Tulare hospital board discusses Adventist contracts

Tulare’s hospital district board made public Tuesday night a slate of draft agreements between the district and Adventist Health, the district’s potential partner in operating Tulare Regional Medical Center.

The board plans to continue the discussion at its July 25 and schedule a special meeting for August 1; interested citizens can discuss the agreements at both. Additionally, an ad-hoc committee was formed to provide a review of the documents and recommendations to the board.

The agreements include:

  • An interim Management Services Agreement between Tulare and Adventist until voters approved Adventist’s lease of the hospital
  • The potential lease agreement between Tulare and Adventist,
  • The potential asset sale agreement between Tulare and Adventist,
  • A credit arrangement between Tulare and Adventist,
  • A security agreement that would pledge collateral between Tulare and Adventist,
  • A short form deed of trust and assignment of rents.

During the meeting, one question from the crowd drew significant discussion: could leasing the district’s property to Adventist Health, a faith-based healthcare organization, and allowing it to operate the hospital until the lease was approved, run afoul of the 1st Amendment?

 

Religious Questions

Barry Caplan, a Porterville resident, noted that Adventist Health was a religion-based organization and added that Andrea Kofl, Adventist’s President of the Central Valley Network, described the organization’s care to the Voice as “Christ-centered.”

Leasing the hospital to a religious organizations, and/or allowing it to operate the hospital until the lease was approved, could prove to violate 1st Amendment restrictions on government entities favoring one religion over another, he said.

“I have engaged in an online discussion with a gentleman I have good faith reason to believe works for the IT department of Adventist, and he has explained to me that meetings of management and others often begin with prayers.
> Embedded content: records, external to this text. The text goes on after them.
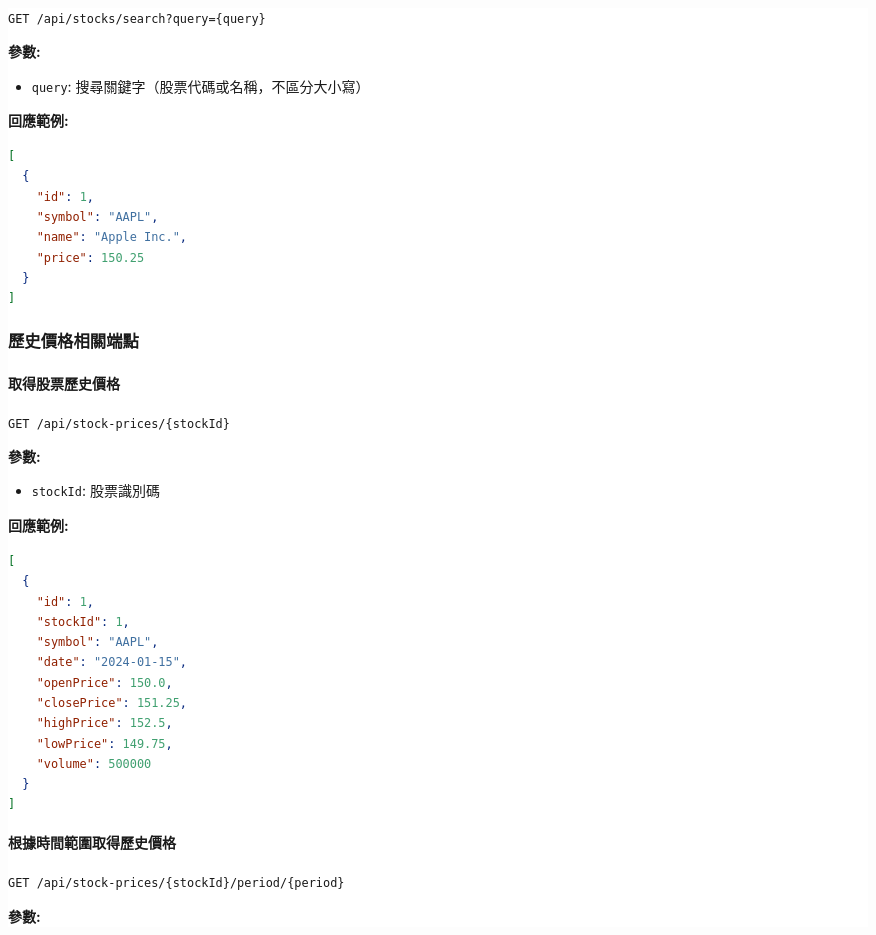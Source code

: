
 ```
GET /api/stocks/search?query={query}
```

**參數:**

- `query`: 搜尋關鍵字（股票代碼或名稱，不區分大小寫）

**回應範例:**

```json
[
  {
    "id": 1,
    "symbol": "AAPL",
    "name": "Apple Inc.",
    "price": 150.25
  }
]
```

### 歷史價格相關端點

#### 取得股票歷史價格

```
GET /api/stock-prices/{stockId}
```

**參數:**

- `stockId`: 股票識別碼

**回應範例:**

```json
[
  {
    "id": 1,
    "stockId": 1,
    "symbol": "AAPL",
    "date": "2024-01-15",
    "openPrice": 150.0,
    "closePrice": 151.25,
    "highPrice": 152.5,
    "lowPrice": 149.75,
    "volume": 500000
  }
]
```

#### 根據時間範圍取得歷史價格

```
GET /api/stock-prices/{stockId}/period/{period}
```

**參數:**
This is one specific way in which the facilities that the District owns and benefits financially from the lease from will entangle you with religion,” Caplan said. “This is not a statement about the quality of care that will be provided. The constitution does not make exceptions for ‘unless the service is good enough.’”

Todd Wynkoop, an attorney for the board, said that the hospital would not need to worry about those religious issues because it would lease the hospital to Adventist and effectively not have any involvement in Adventist’s Tulare operation.

“There are churches built on leased county land,” Wynkoop said. “Because of this being a lease, you are not operating this facility. You are only owning the land under the facility.”

He went in-depth: the district currently owns and operates Tulare Regional. Once it leases the facility, it will cease to be operated as a public hospital.

“Tulare Regional Medical Center will no longer be a public hospital,” he added. “It will be a private hospital owned by Adventist Health, leasing land still owned by the district, which the district is receiving revenue from.”

Wynkoop said that it was his opinion there were no 1st Amendment issues and that he could write a memo advising the board of the same; but, given the complexity of the issues involved, such a memo could cost $20,000.

“As an attorney at McCormick Barstow, I’d really like you to pay me $20,000 to write that memo,” Wynkoop said. “But as your counsel, what I’d tell you is it’s not $20,000 you should spend.”

He said that during the period between the hospital’s re-opening and Adventist assuming the lease, it would be “wholly appropriate” to ask Adventist to operate the hospital as a secular institution.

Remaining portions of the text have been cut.